Readme
Reckon
This repository supports Eric Culm’s Reckon, released under Krisis Publishing. In this Replicate demo you can use the Reckon engine to generate sound dreams, exploiting the same pretrained models that I created to compose the X, Y and Z axes of the album release.
Feel free to use this code as a creative tool. You can think of it as a neural synthesizer that generates sound dreams of an AI. You are allowed and encouraged to download the sounds generated by Reckon and use them in your own music. Please, cite me if you do so.
Description
Reckon is an algorithmic system aimed at making tangible, in acoustic terms, the dream of an Artificial Intelligence . The audio information is entirely generated by a digital dreaming apparatus. Inside the latter, the psychic operations of sensorial memories re-elaboration, proper of human dreaming, are substituted with purely mathematical operations between digitalized sensorial stimuli. Reckon exploits the cooperation between algorithms: a system able to stock and analyze acoustic stimuli to generate acoustic memories and a parallel mechanism that re-elaborates and organizes these memories, building oneiric textures. On the one hand, a neural network model called SampleRNN analyzes audio data collections to learn how to reconstruct the essence of the experienced stimuli (for example piano or guitar).
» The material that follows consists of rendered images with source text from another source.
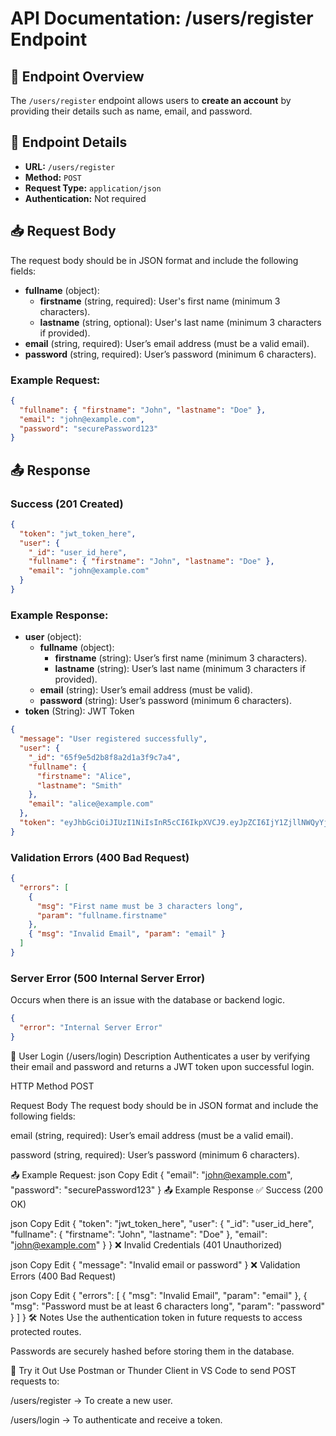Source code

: # API Documentation: /users/register Endpoint

## 📌 Endpoint Overview

The `/users/register` endpoint allows users to **create an account** by providing their details such as name, email, and password.

## 🔗 Endpoint Details

- **URL:** `/users/register`
- **Method:** `POST`
- **Request Type:** `application/json`
- **Authentication:** Not required

## 📥 Request Body

The request body should be in JSON format and include the following fields:  

- **fullname** (object):  
  - **firstname** (string, required): User's first name (minimum 3 characters).  
  - **lastname** (string, optional): User's last name (minimum 3 characters if provided).  
- **email** (string, required): User’s email address (must be a valid email).  
- **password** (string, required): User’s password (minimum 6 characters).  

### **Example Request:**

```json
{
  "fullname": { "firstname": "John", "lastname": "Doe" },
  "email": "john@example.com",
  "password": "securePassword123"
}
```

## 📤 Response

### **Success (201 Created)**

```json
{
  "token": "jwt_token_here",
  "user": {
    "_id": "user_id_here",
    "fullname": { "firstname": "John", "lastname": "Doe" },
    "email": "john@example.com"
  }
}
```

### **Example Response:**

- **user** (object):  
  - **fullname** (object):  
    - **firstname** (string): User’s first name (minimum 3 characters).  
    - **lastname** (string): User’s last name (minimum 3 characters if provided).  
  - **email** (string): User’s email address (must be valid).  
  - **password** (string): User’s password (minimum 6 characters).  
- **token** (String): JWT Token  

```json
{
  "message": "User registered successfully",
  "user": {
    "_id": "65f9e5d2b8f8a2d1a3f9c7a4",
    "fullname": {
      "firstname": "Alice",
      "lastname": "Smith"
    },
    "email": "alice@example.com"
  },
  "token": "eyJhbGciOiJIUzI1NiIsInR5cCI6IkpXVCJ9.eyJpZCI6IjY1ZjllNWQyYjhmOGEyZDFhM2Y5YzdhNCIsImlhdCI6MTY5MDU5MjA4OX0.7gJH3GltxL4P6tR6qEzFhE2N3zB9Wb_9P9F5x0s-4Q8"
}
```

### **Validation Errors (400 Bad Request)**

```json
{
  "errors": [
    {
      "msg": "First name must be 3 characters long",
      "param": "fullname.firstname"
    },
    { "msg": "Invalid Email", "param": "email" }
  ]
}
```

### **Server Error (500 Internal Server Error)**

Occurs when there is an issue with the database or backend logic.

```json
{
  "error": "Internal Server Error"
}
```

🔗 User Login (/users/login)
Description
Authenticates a user by verifying their email and password and returns a JWT token upon successful login.

HTTP Method
POST

Request Body
The request body should be in JSON format and include the following fields:

email (string, required): User’s email address (must be a valid email).

password (string, required): User’s password (minimum 6 characters).

📤 Example Request:
json
Copy
Edit
{
  "email": "john@example.com",
  "password": "securePassword123"
}
📤 Example Response
✅ Success (200 OK)

json
Copy
Edit
{
  "token": "jwt_token_here",
  "user": {
    "_id": "user_id_here",
    "fullname": { "firstname": "John", "lastname": "Doe" },
    "email": "john@example.com"
  }
}
❌ Invalid Credentials (401 Unauthorized)

json
Copy
Edit
{
  "message": "Invalid email or password"
}
❌ Validation Errors (400 Bad Request)

json
Copy
Edit
{
  "errors": [
    { "msg": "Invalid Email", "param": "email" },
    { "msg": "Password must be at least 6 characters long", "param": "password" }
  ]
}
🛠️ Notes
Use the authentication token in future requests to access protected routes.

Passwords are securely hashed before storing them in the database.

🚀 Try it Out
Use Postman or Thunder Client in VS Code to send POST requests to:

/users/register → To create a new user.

/users/login → To authenticate and receive a token.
The mathematical procedure at the basis of this model, as well as the resulting sound, has much in common with the process through which we are able to mentally recall a perceptual experience, evoking its salient characteristics but omitting its meticulous details. In fact, the sound elements present in Reckon resemble blurred memories, remotely evoking the main characteristics of musical instruments and natural soundscapes, but discarding their most accurate elements that would make them real. On the other hand a semi-entropic apparatus controls SampleRNN and selects, re-elaborates, concatenate and overlaps sound memories to compose digital audio dreams. To perform this operation, the system auto-defines a hierarchy of complex semi-random rules through which create a semantic evolution of the sound material in a similar way to how happens in human biologic dreams.
Usage
With the UI parameters you have broad control on many macro details of the generated dreams. Although a big part of the process is aleatory, so the output will be always unpredictable.
User parameters
memories
: list of sound memories that a dream or episode can contain. This gives you control over the timbre types that will be included in the sound dream.dream_length
: length of the generated sound dream in minutes. The actual duration may be shorter than this setting due to post-processing. Up do one-hour dreams can be generated!density
: this parameter is connected with maximum number of simultaneous sounds that can occur [range 0-1]. Larger values produce fuller mixes.diversity
: this parameter sets maximum duration of memories in a dream [range 0-1]. With higher values the sound dreams will contain more diverse segments.output_type
: File format of the (downloadable) generated sound dream. Can be wav or mp3.